Simon steps down the temple staircase, and as he does so, his clothes and haircut begin to change, and become more and more similar to those of the Derr citizen gathered around them.
(I'm practicing my guise)
He walks right to the man that was staring at him, and before he may bow or show any sign of respect, he offers his hand.
"I don't think we ever met..." he says to him, but to the others around as well "...but i'd like to make up for that. Did you know my predecessor?"


			
				sophist said:
			
		

> It is very possible that nobles present and  looking around the crowd notice the man trying to hide. Annoyingly, he does not show up on a Lesser Divination.

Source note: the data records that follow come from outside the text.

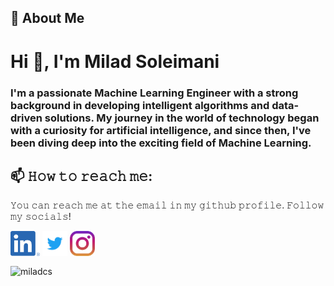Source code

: ## 🚀 About Me
<h1 align="left">Hi 👋, I'm Milad Soleimani</h1>
<h3 align="left">I'm a passionate Machine Learning Engineer with a strong background in developing intelligent algorithms and data-driven solutions. My journey in the world of technology began with a curiosity for artificial intelligence, and since then, I've been diving deep into the exciting field of Machine Learning.</h3>

## 📫 𝙷𝚘𝚠 𝚝𝚘 𝚛𝚎𝚊𝚌𝚑 𝚖𝚎:
𝚈𝚘𝚞 𝚌𝚊𝚗 𝚛𝚎𝚊𝚌𝚑 𝚖𝚎 𝚊𝚝 𝚝𝚑𝚎 𝚎𝚖𝚊𝚒𝚕 𝚒𝚗 𝚖𝚢 𝚐𝚒𝚝𝚑𝚞𝚋 𝚙𝚛𝚘𝚏𝚒𝚕𝚎. 𝙵𝚘𝚕𝚕𝚘𝚠 𝚖𝚢 𝚜𝚘𝚌𝚒𝚊𝚕𝚜!

[<img src="https://raw.githubusercontent.com/Miladcs/Miladcs/master/stuff/linkedin.png" height="40em" align="center" alt="Follow Milad on LinkedIn" title="Follow Milad on LinkedIn"/>](https://linkedin.com/in/milad-soleimani95)
[<img src="https://raw.githubusercontent.com/Miladcs/Miladcs/master/stuff/twitter.svg" height="40em" align="center" alt="Follow Milad on Twitter" title="Follow Milad on Twitter"/>](https://twitter.com/mil_soul)
[<img src="https://raw.githubusercontent.com/Miladcs/Miladcs/master/stuff/instagram.svg" height="40em" align="center" alt="Follow Milad on Instagram" title="Follow Milad on Instagram"/>](https://instagram.com/milads0l)


<p><img align="center" src="https://github-readme-stats.vercel.app/api/top-langs?username=miladcs&show_icons=true&locale=en&layout=compact" alt="miladcs" /></p>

_That's weird. I should look into that later. Who may him be? I don't like the way he disappears. I'll ask Mamba._


			
				sophist said:
			
		

> Suddenly, the Elatic rises again. "Um, er, I beg you pardon, Duke of Keys. As you were not exactly back to your senses, I forgot to mention your castle." He tries to concentrate. "Ah, hrm-hm, Duke of Keys you alone will know what is locked in your castle."



A part of Simon, lost in soul depths he's slowly beginning to discover, stirs at the mention of his castle.
"The Palace of Keys" he murmurs, words coming to his mouth from another life, the memories of someone else, scattered images flashing in his mind of embattled walls, narrow doors opened only by golden keys, a dusty road to the south.
_I should go there soon. It calls a me, like... I left something unfinished there._
"Thank you, my good Elatic. Bring my thanks to our Mistress too. I'll begin my custody as soon as possible."


----------



## Amy Kou'ai (Apr 9, 2005)

*Alyra Tannenbaum, Marchessa of Innocence*

Alyra looks a bit helplessly at Keys and Chivalry -- the general gist being, _Do we have to all go help Shadows out...?_ -- before she turns to the little girl again, genuine interest on her face.  "Innocent ladies before me, huh?  Well, what kinda flowers are these in your garden, then, anyway?"  She pokes the girl in the tummy.  "And what's your name, then, huh?  Mine's Alyra, y'know."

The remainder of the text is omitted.